- _WORK ORDER_:
Of the entries below, return exactly those lines that fall between the one containing "对偶地，可以引入关于函子 $F$ 左适应的子范畴这一概念。若这样的子范畴存在，则左导出函子" and the one containing "阿贝尔范畴，有足够多的内射对象（见 [15]、[42]，Exp. IV）。", the two end lines included.

- _RECORD SET_:

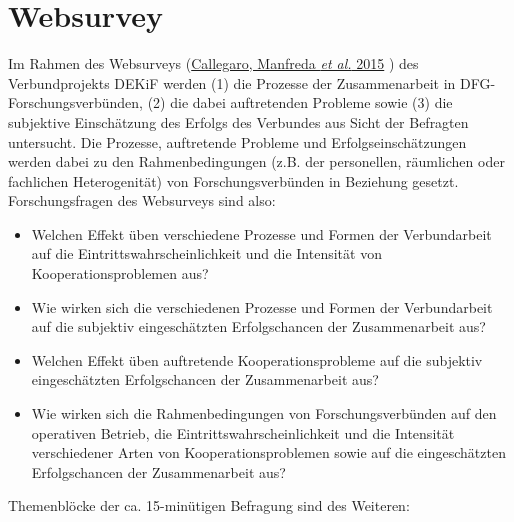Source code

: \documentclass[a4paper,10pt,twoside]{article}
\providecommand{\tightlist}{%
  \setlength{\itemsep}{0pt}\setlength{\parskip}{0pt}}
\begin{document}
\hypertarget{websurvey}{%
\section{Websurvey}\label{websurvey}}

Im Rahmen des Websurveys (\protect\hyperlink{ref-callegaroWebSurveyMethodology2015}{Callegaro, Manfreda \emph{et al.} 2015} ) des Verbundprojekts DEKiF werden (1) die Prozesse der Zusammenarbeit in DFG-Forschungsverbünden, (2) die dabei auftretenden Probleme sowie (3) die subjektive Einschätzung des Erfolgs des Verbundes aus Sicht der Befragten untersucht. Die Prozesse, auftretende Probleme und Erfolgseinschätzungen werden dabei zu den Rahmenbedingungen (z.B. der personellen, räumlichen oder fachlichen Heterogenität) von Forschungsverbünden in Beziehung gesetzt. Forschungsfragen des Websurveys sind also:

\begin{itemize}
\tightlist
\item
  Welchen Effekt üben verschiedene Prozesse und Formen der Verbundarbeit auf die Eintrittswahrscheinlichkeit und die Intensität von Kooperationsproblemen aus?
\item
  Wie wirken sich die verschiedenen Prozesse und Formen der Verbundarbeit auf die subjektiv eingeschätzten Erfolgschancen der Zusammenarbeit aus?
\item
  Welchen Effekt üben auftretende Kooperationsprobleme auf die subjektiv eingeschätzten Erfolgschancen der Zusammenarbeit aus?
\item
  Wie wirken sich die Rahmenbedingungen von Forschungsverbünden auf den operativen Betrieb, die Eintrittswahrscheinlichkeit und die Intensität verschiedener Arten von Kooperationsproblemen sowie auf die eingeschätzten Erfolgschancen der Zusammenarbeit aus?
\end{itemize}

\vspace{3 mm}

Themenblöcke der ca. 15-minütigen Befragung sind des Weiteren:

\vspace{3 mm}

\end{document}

* * *

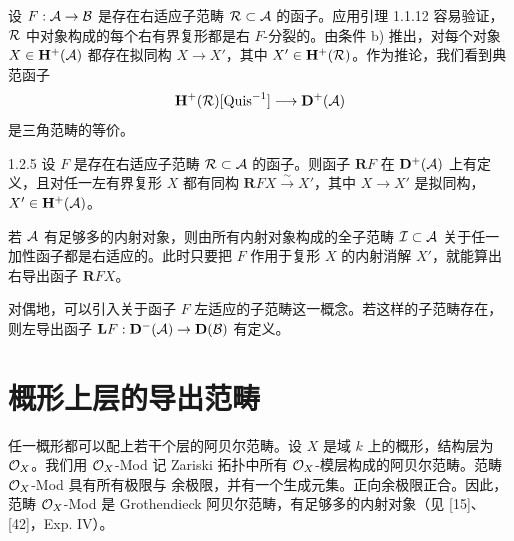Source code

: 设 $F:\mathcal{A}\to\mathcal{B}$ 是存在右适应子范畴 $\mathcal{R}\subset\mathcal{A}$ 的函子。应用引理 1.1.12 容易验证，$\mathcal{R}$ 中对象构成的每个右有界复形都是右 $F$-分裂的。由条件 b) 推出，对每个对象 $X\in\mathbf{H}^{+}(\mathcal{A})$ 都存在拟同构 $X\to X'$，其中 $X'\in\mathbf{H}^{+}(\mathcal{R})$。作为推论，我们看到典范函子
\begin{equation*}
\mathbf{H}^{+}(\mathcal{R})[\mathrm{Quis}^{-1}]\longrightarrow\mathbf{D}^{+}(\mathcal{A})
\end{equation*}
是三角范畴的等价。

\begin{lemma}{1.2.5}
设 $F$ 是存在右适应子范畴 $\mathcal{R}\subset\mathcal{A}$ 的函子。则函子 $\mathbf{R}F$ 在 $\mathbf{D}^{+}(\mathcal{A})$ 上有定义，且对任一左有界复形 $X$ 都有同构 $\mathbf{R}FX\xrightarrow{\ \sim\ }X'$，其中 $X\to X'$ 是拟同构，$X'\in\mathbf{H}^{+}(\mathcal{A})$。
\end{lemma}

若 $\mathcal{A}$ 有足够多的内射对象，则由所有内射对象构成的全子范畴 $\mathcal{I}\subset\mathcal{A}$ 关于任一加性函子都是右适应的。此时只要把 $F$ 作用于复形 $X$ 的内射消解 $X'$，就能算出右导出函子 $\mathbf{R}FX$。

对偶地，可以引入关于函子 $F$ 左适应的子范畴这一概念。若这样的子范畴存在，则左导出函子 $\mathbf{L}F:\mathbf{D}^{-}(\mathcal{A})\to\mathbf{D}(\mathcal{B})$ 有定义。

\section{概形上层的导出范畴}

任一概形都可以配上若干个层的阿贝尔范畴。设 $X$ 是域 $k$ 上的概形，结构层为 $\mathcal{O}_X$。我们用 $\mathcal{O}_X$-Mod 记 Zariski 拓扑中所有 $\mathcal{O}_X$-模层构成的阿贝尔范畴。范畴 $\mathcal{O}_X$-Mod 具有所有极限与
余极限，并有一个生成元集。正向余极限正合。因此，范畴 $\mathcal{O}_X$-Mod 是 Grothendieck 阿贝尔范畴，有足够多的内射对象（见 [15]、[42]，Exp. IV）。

- _RESPONSE TO THIS TASK_:
对偶地，可以引入关于函子 $F$ 左适应的子范畴这一概念。若这样的子范畴存在，则左导出函子 $\mathbf{L}F:\mathbf{D}^{-}(\mathcal{A})\to\mathbf{D}(\mathcal{B})$ 有定义。

\section{概形上层的导出范畴}

任一概形都可以配上若干个层的阿贝尔范畴。设 $X$ 是域 $k$ 上的概形，结构层为 $\mathcal{O}_X$。我们用 $\mathcal{O}_X$-Mod 记 Zariski 拓扑中所有 $\mathcal{O}_X$-模层构成的阿贝尔范畴。范畴 $\mathcal{O}_X$-Mod 具有所有极限与
余极限，并有一个生成元集。正向余极限正合。因此，范畴 $\mathcal{O}_X$-Mod 是 Grothendieck 阿贝尔范畴，有足够多的内射对象（见 [15]、[42]，Exp. IV）。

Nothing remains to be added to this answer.